[Extracted entries Boundary: Start]
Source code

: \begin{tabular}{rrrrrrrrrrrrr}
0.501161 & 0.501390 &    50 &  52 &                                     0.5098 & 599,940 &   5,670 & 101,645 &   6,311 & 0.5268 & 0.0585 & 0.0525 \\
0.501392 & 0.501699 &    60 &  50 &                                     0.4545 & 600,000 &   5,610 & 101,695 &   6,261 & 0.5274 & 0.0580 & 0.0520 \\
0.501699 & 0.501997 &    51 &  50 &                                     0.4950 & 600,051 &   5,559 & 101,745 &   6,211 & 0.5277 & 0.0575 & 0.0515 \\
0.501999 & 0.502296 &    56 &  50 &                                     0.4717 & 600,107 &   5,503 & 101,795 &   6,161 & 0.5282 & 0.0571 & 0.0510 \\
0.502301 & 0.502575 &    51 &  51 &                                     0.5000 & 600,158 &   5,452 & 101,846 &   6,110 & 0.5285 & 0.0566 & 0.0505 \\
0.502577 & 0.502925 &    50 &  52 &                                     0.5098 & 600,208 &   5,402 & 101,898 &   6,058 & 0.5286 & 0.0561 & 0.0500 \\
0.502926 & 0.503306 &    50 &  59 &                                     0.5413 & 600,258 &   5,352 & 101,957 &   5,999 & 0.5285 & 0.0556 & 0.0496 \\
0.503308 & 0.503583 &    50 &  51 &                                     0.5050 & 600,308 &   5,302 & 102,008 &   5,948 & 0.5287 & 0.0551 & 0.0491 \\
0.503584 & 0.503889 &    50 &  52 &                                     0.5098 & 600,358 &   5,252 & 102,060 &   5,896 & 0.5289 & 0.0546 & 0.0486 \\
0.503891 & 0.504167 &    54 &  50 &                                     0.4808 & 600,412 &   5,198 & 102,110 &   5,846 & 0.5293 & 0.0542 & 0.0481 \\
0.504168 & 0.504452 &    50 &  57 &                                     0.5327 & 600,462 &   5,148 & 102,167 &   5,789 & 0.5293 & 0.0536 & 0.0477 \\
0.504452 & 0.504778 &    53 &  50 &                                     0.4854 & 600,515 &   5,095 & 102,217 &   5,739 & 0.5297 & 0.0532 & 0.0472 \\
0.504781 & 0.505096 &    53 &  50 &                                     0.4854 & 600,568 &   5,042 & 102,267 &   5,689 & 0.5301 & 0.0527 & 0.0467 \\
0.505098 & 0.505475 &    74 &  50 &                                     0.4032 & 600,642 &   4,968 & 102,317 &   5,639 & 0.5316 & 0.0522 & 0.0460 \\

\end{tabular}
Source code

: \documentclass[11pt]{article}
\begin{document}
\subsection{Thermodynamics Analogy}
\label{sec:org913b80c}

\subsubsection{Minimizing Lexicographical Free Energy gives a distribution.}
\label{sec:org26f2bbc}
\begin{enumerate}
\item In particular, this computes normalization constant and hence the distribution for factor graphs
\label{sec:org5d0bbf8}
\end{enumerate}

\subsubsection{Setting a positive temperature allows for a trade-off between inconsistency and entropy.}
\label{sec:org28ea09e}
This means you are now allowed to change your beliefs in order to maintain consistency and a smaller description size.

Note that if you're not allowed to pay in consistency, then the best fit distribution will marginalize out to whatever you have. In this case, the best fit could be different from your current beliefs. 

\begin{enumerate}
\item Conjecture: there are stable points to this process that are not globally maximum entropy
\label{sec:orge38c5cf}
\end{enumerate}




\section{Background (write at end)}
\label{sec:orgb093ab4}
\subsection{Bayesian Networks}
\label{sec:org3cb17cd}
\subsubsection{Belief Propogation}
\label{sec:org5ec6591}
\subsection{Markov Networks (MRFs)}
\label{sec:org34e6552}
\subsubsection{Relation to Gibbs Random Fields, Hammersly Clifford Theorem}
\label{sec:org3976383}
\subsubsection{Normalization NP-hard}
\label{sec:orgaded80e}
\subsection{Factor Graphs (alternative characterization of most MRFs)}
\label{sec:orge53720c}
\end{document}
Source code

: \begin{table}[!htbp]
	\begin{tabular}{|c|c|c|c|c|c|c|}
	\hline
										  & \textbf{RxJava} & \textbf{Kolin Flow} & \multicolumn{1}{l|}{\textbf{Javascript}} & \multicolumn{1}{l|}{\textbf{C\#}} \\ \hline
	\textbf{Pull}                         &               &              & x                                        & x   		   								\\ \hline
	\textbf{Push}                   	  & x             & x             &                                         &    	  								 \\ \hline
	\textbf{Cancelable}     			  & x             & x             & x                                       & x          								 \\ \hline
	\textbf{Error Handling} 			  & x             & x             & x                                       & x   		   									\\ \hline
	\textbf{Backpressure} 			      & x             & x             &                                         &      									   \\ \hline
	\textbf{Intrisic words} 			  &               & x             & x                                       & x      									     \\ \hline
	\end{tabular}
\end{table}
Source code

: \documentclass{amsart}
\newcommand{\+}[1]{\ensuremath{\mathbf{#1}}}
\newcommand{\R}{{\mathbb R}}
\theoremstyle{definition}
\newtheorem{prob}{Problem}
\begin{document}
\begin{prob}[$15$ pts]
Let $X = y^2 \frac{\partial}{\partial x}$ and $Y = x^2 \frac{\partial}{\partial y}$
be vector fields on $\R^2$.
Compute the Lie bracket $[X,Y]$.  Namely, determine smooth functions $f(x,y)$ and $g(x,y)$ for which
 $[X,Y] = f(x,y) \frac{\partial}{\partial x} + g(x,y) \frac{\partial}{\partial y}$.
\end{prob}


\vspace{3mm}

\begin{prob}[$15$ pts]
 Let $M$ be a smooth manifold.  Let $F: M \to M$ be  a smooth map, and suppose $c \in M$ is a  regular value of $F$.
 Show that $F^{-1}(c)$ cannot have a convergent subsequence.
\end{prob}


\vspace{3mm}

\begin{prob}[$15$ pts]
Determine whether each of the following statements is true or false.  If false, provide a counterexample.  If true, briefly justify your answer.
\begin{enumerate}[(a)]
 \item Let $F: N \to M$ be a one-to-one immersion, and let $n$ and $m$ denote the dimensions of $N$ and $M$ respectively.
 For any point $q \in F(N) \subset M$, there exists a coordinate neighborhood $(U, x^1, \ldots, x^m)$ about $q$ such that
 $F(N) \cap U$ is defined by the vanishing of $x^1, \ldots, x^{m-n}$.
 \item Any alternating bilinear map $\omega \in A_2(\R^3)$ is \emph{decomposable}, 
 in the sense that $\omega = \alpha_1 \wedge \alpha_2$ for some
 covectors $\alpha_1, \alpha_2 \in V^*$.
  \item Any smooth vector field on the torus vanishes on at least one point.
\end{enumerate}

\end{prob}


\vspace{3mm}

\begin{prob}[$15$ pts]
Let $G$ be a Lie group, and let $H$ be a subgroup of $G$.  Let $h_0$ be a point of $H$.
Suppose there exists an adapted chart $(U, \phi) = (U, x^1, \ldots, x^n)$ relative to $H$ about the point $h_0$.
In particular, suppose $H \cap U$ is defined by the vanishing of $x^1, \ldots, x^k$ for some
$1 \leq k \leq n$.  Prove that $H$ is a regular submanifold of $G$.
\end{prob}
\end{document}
[Extracted entries Boundary: End]
Pull out each line of the listing that holds the string "frac".

# [Problem solution]
Let $X = y^2 \frac{\partial}{\partial x}$ and $Y = x^2 \frac{\partial}{\partial y}$
 $[X,Y] = f(x,y) \frac{\partial}{\partial x} + g(x,y) \frac{\partial}{\partial y}$.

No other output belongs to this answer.